Information supplied START

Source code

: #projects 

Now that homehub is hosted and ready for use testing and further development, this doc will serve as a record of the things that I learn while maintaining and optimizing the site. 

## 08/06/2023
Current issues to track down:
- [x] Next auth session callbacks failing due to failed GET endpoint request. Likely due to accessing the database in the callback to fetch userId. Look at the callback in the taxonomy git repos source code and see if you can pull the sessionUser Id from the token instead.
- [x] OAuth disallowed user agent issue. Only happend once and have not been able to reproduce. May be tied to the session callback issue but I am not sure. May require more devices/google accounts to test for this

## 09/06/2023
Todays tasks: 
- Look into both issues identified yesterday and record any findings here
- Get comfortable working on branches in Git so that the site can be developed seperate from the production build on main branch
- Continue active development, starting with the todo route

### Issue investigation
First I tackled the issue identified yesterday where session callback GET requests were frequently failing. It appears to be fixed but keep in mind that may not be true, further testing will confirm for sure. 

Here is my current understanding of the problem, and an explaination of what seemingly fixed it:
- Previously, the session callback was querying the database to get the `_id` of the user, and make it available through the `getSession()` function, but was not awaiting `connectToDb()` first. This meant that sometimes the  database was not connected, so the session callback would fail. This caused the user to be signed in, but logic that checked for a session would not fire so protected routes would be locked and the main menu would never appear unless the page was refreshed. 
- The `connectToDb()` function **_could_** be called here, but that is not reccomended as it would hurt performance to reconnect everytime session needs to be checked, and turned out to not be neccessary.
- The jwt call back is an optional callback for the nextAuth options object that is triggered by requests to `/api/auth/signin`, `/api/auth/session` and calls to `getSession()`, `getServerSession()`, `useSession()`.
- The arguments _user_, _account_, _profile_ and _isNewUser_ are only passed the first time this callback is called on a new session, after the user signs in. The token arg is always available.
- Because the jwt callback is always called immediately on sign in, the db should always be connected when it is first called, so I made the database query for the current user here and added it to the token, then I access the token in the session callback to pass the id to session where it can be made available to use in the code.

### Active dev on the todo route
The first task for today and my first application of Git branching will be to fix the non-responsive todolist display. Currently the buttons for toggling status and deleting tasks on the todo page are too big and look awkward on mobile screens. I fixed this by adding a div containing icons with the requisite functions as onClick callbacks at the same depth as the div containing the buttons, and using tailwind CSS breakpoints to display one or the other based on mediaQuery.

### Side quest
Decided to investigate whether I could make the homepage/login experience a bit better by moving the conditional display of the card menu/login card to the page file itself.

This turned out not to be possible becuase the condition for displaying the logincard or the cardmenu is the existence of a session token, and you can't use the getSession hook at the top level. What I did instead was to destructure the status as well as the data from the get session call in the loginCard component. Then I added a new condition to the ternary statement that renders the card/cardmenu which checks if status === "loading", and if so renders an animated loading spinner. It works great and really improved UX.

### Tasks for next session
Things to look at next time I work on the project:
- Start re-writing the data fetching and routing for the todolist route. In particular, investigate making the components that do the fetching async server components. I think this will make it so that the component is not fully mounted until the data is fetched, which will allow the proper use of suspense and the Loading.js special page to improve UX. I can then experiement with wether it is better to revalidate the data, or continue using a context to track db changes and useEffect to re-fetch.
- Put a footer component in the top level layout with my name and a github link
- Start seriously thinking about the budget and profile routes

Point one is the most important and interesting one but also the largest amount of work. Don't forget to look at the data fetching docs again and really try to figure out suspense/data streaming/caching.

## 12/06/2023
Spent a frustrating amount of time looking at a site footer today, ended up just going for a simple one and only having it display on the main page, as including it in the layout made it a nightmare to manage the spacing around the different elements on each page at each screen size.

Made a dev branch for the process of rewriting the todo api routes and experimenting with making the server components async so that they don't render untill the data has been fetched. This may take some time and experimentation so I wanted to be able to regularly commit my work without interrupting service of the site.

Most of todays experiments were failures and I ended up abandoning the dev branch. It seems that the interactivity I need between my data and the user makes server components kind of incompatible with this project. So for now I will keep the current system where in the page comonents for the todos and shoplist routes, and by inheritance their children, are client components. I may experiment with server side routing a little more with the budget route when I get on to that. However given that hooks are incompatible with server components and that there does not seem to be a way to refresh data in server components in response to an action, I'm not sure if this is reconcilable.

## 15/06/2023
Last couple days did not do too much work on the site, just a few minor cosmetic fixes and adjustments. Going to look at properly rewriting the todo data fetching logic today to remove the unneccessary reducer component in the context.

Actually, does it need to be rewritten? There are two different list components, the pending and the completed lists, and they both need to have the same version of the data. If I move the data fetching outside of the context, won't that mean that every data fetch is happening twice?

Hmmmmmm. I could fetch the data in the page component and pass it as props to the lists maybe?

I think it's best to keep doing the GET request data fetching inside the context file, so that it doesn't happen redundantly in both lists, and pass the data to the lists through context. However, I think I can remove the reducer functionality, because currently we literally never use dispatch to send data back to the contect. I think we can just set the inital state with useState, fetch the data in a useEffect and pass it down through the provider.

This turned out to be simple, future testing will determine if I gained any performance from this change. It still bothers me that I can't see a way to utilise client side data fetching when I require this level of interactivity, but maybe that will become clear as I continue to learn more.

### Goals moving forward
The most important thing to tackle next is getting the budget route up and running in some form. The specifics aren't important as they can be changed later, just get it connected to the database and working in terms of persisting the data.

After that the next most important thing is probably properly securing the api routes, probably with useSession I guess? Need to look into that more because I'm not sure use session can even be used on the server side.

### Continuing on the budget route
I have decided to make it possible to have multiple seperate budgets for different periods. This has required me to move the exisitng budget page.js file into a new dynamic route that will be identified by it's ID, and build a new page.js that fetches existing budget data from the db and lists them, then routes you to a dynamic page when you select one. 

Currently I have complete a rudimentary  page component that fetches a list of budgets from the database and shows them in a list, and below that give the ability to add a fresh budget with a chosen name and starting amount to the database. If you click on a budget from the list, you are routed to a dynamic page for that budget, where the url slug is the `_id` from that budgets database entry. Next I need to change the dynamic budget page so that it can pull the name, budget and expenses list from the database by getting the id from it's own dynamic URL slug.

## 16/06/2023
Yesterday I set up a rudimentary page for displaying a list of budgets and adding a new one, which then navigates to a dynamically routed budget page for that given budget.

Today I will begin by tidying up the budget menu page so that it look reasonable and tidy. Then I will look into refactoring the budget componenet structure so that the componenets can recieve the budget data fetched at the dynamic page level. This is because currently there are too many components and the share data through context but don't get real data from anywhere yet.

Information supplied END

» Problem requirements: In the data above, find the line with "- Because the" and the line with "### Side quest". Retype both, plus every line between them, exactly.

» Reply:
- Because the jwt callback is always called immediately on sign in, the db should always be connected when it is first called, so I made the database query for the current user here and added it to the token, then I access the token in the session callback to pass the id to session where it can be made available to use in the code.

### Active dev on the todo route
The first task for today and my first application of Git branching will be to fix the non-responsive todolist display. Currently the buttons for toggling status and deleting tasks on the todo page are too big and look awkward on mobile screens. I fixed this by adding a div containing icons with the requisite functions as onClick callbacks at the same depth as the div containing the buttons, and using tailwind CSS breakpoints to display one or the other based on mediaQuery.

### Side quest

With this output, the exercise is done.